Il limite ex art. 76 del DPR 602/73 riguarda l’“unico immobile” di proprietà del debitore, dunque la consistenza del patrimonio, non la qualificazione

Di Maria Francesca ARTUSI

Il limite all’espropriazione dell’“unico immobile di proprieta” del debitore – fissato dal comma 1 lettera a) dell’art. 76 del DPR 602/1973 nel testo introdotto dall’art. 52 comma 1 lettera g) del DL 69/2013 – non trova applicazione alla confisca penale, sia essa diretta o per equivalente, né al sequestro preventivo ad essa preordinato.

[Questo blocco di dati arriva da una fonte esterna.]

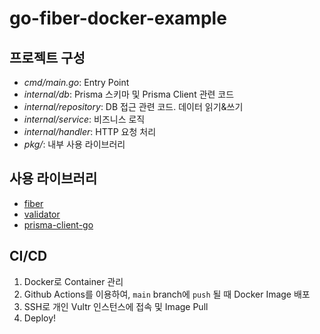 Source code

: # go-fiber-docker-example

## 프로젝트 구성
- *cmd/main.go*: Entry Point
- *internal/db*: Prisma 스키마 및 Prisma Client 관련 코드
- *internal/repository*: DB 접근 관련 코드. 데이터 읽기&쓰기
- *internal/service*: 비즈니스 로직
- *internal/handler*: HTTP 요청 처리
- *pkg/*: 내부 사용 라이브러리

## 사용 라이브러리
- [fiber](https://github.com/gofiber/fiber) 
- [validator](https://github.com/go-playground/validator) 
- [prisma-client-go](https://github.com/steebchen/prisma-client-go) 

## CI/CD
1. Docker로 Container 관리
2. Github Actions를 이용하여, `main` branch에 `push` 될 때 Docker Image 배포
3. SSH로 개인 Vultr 인스턴스에 접속 및 Image Pull
4. Deploy!

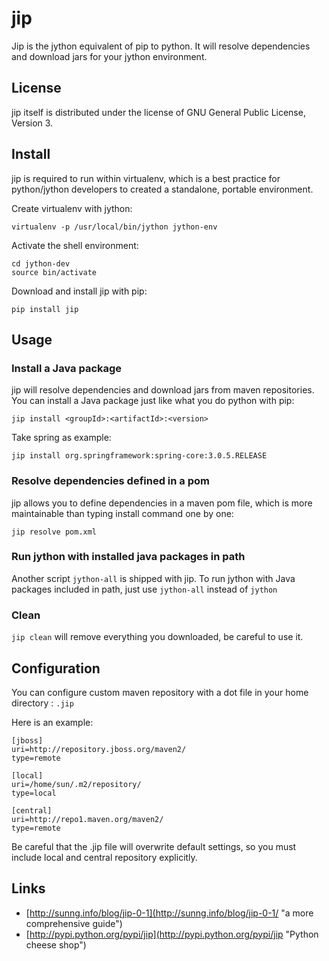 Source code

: jip
===

Jip is the jython equivalent of pip to python. It will resolve dependencies and download jars for your jython environment.

License
-------

jip itself is distributed under the license of GNU General Public License, Version 3.

Install
-------

jip is required to run within virtualenv, which is a best practice for python/jython developers to created a standalone, portable environment.

Create virtualenv with jython:

    virtualenv -p /usr/local/bin/jython jython-env

Activate the shell environment:

    cd jython-dev
    source bin/activate

Download and install jip with pip:
    
    pip install jip

Usage
-----

### Install a Java package ###

jip will resolve dependencies and download jars from maven repositories. You can install a Java package just like what you do python with pip:

    jip install <groupId>:<artifactId>:<version>

Take spring as example:

    jip install org.springframework:spring-core:3.0.5.RELEASE

### Resolve dependencies defined in a pom ###

jip allows you to define dependencies in a maven pom file, which is more maintainable than typing install command one by one:

    jip resolve pom.xml

### Run jython with installed java packages in path ###

Another script `jython-all` is shipped with jip. To run jython with Java packages included in path, just use `jython-all` instead of `jython`

### Clean ###

`jip clean` will remove everything you downloaded, be careful to use it.

Configuration
-------------

You can configure custom maven repository with a dot file in your home directory : `.jip`

Here is an example:

    [jboss]
    uri=http://repository.jboss.org/maven2/
    type=remote

    [local]
    uri=/home/sun/.m2/repository/
    type=local

    [central]
    uri=http://repo1.maven.org/maven2/
    type=remote

Be careful that the .jip file will overwrite default settings, so you must include local and central repository explicitly.

Links
-----

* [http://sunng.info/blog/jip-0-1](http://sunng.info/blog/jip-0-1/ "a more comprehensive guide")
* [http://pypi.python.org/pypi/jip](http://pypi.python.org/pypi/jip "Python cheese shop")


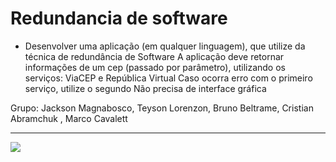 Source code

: Redundancia de software
===============================================

- Desenvolver uma aplicação (em qualquer linguagem), que utilize da técnica de redundância de Software
A aplicação deve retornar informações de um cep (passado por parâmetro), utilizando os serviços:
ViaCEP e República Virtual
Caso ocorra erro com o primeiro serviço, utilize o segundo
Não precisa de interface gráfica

Grupo: Jackson Magnabosco, Teyson Lorenzon, Bruno Beltrame, Cristian Abramchuk , Marco Cavalett

--------------------
 ![](https://github.com/jacksonn455/Simulacao/blob/master/img1.png)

Tale norma ha, infatti, riguardo unicamente alle espropriazioni da parte del Fisco e non a quelle promosse da altre categorie di creditori.
Così conclude il suo articolato iter argomentativo la sentenza n. 8995 della Cassazione depositata ieri.

Nel caso di specie, il legale rappresentante di una società aveva proposto ricorso per cassazione al fine di negare la confiscabilità – a fronte della contestazione di un reato di dichiarazione fraudolenta mediante l’utilizzo di fatture per operazioni inesistenti – dell’immobile indicato quale sua “prima casa”, facendo leva proprio sulla citata disposizione.

I giudici di legittimità non condividono, tuttavia, tale affermazione. Dalla formulazione letterale dell’art. 76 del DPR 602/1973 emerge, in primo luogo, che il limite posto dal legislatore all’espropriazione immobiliare non riguarda la “prima casa”, ma “l’unico immobile di proprietà del debitore”; quest’ultimo è un concetto essenzialmente differente, poiché ha a che fare con la consistenza complessiva del patrimonio del debitore e non semplicemente con la qualificazione del singolo immobile oggetto di pignoramento. Ne consegue che per invocare l’applicazione della disposizione in tema di espropriazione immobiliare, il debitore non può limitarsi a prospettare che l’immobile pignorato è la sua “prima casa”, perché una tale prospettazione non esclude di per sé che lo stesso debitore sia proprietario di altri immobili.

Viene, poi rilevato che – contrariamente a quanto ritenuto dal ricorrente – la disposizione in questione non fissa un principio generale di impignorabilità, perché si riferisce solo alle espropriazioni da parte del Fisco per debiti tributari e non a quelle promosse da altre categorie di creditori per debiti di altro tipo.
Né, come si è detto, la disposizione in questione può trovare applicazione in relazione alla confisca penale, sia essa diretta o per equivalente, perché l’oggetto della confisca è il profitto del reato e non il debito verso il Fisco.

Per i giudici di legittimità, tali due concetti devono essere tenuti distinti, perché il profitto di delitti consistenti nell’evasione dell’imposta per mezzo di omessa, infedele o fraudolenta dichiarazione o di omesso versamento è costituito dal risparmio economico derivante dalla sottrazione degli importi evasi alla loro destinazione fiscale e non comprende né le sanzioni dovute a seguito dell’accertamento del debito, che rappresentano, invece, il costo del reato stesso, derivante dalla sua commissione (Cass. n. 17535/2019 e Cass. n. 28047/2017), né gli interessi maturati in favore dello Stato (Cass. n. 40358/2016); mentre il debito verso l’Erario è sempre comprensivo dell’originario debito tributario, degli interessi e delle sanzioni.

In proposito, va dato atto che altra giurisprudenza (Cass. n. 3011/2017) ha ritenuto che la disposizione che vieta all’agente della riscossione, in specifiche ipotesi e condizioni, di procedere all’espropriazione della “prima casa” del debitore preclude l’applicazione del sequestro preventivo, finalizzato alla confisca diretta, dell’abitazione di un soggetto indagato per il delitto di sottrazione fraudolenta al pagamento delle imposte previsto dall’art. 11 comma 1 del DLgs. 74/2000.

Ma in quell’ipotesi si faceva riferimento ad un delitto commesso mediante l’alienazione simulata di un cespite immobiliare, e pertanto l’immobile rilevava di per sé quale oggetto materiale della condotta. Era stato, così, affermato che consentire la confisca diretta di un bene che non può più essere oggetto di espropriazione immobiliare e che dunque non costituisce più profitto del reato, equivale a consentire in modo surrettizio quel che il legislatore espressamente esclude, perché la confisca costituirebbe, di fatto, una misura inutilmente punitiva e ingiustamente afflittiva che si aggiungerebbe alla pena principale prevista per il reato, trasformandosi in una vera e propria confisca di valore.

In definitiva, la sentenza oggi in commento esclude che il divieto di espropriazione esprima un principio generale applicabile alla “prima casa” del debitore tributario e, per conseguenza, rigetta il ricorso del soggetto indagato.